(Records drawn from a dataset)
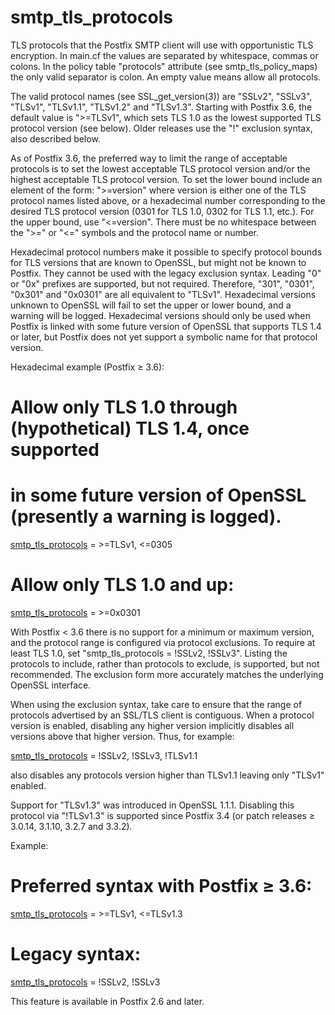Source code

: # smtp_tls_protocols 

 TLS protocols that the Postfix SMTP client will use with
opportunistic TLS encryption.  In main.cf the values are separated by
whitespace, commas or colons. In the policy table "protocols" attribute
(see smtp_tls_policy_maps) the only valid separator is colon.  An empty
value means allow all protocols. 

 The valid protocol names (see SSL_get_version(3)) are "SSLv2",
"SSLv3", "TLSv1", "TLSv1.1", "TLSv1.2" and "TLSv1.3".  Starting with
Postfix 3.6, the default value is "&gt;=TLSv1", which sets TLS 1.0 as
the lowest supported TLS protocol version (see below).  Older releases
use the "!" exclusion syntax, also described below.  

 As of Postfix 3.6, the preferred way to limit the range of
acceptable protocols is to set the lowest acceptable TLS protocol
version and/or the highest acceptable TLS protocol version.  To set the
lower bound include an element of the form: "&gt;=version" where
version is either one of the TLS protocol names listed above,
or a hexadecimal number corresponding to the desired TLS protocol
version (0301 for TLS 1.0, 0302 for TLS 1.1, etc.).  For the upper
bound, use "&lt;=version".  There must be no whitespace between
the "&gt;=" or "&lt;=" symbols and the protocol name or number. 

 Hexadecimal protocol numbers make it possible to specify protocol
bounds for TLS versions that are known to OpenSSL, but might not be
known to Postfix.  They cannot be used with the legacy exclusion syntax.
Leading "0" or "0x" prefixes are supported, but not required.
Therefore, "301", "0301", "0x301" and "0x0301" are all equivalent to
"TLSv1".  Hexadecimal versions unknown to OpenSSL will fail to set the
upper or lower bound, and a warning will be logged.  Hexadecimal
versions should only be used when Postfix is linked with some future
version of OpenSSL that supports TLS 1.4 or later, but Postfix does not
yet support a symbolic name for that protocol version. 

Hexadecimal example (Postfix &ge; 3.6):


# Allow only TLS 1.0 through (hypothetical) TLS 1.4, once supported
# in some future version of OpenSSL (presently a warning is logged).
<a href="postconf.5.html#smtp_tls_protocols">smtp_tls_protocols</a> = &gt;=TLSv1, &lt;=0305
# Allow only TLS 1.0 and up:
<a href="postconf.5.html#smtp_tls_protocols">smtp_tls_protocols</a> = &gt;=0x0301



 With Postfix &lt; 3.6 there is no support for a minimum or maximum
version, and the protocol range is configured via protocol exclusions.
To require at least TLS 1.0, set "smtp_tls_protocols = !SSLv2, !SSLv3".
Listing the protocols to include, rather than protocols to exclude, is
supported, but not recommended.  The exclusion form more accurately
matches the underlying OpenSSL interface.  

 When using the exclusion syntax, take care to ensure that the range of
protocols advertised by an SSL/TLS client is contiguous.  When a protocol
version is enabled, disabling any higher version implicitly disables all
versions above that higher version.  Thus, for example:



<a href="postconf.5.html#smtp_tls_protocols">smtp_tls_protocols</a> = !SSLv2, !SSLv3, !TLSv1.1


 also disables any protocols version higher than TLSv1.1 leaving
only "TLSv1" enabled.  

 Support for "TLSv1.3" was introduced in OpenSSL 1.1.1.  Disabling
this protocol via "!TLSv1.3" is supported since Postfix 3.4 (or patch
releases &ge; 3.0.14, 3.1.10, 3.2.7 and 3.3.2).  

 Example: 

# Preferred syntax with Postfix &ge; 3.6:
<a href="postconf.5.html#smtp_tls_protocols">smtp_tls_protocols</a> = &gt;=TLSv1, &lt;=TLSv1.3
# Legacy syntax:
<a href="postconf.5.html#smtp_tls_protocols">smtp_tls_protocols</a> = !SSLv2, !SSLv3


 This feature is available in Postfix 2.6 and later.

__Exercise__:
Working through the entries above, copy every line in which "releases" is found.

__Final answer__:
the lowest supported TLS protocol version (see below).  Older releases
releases &ge; 3.0.14, 3.1.10, 3.2.7 and 3.3.2).  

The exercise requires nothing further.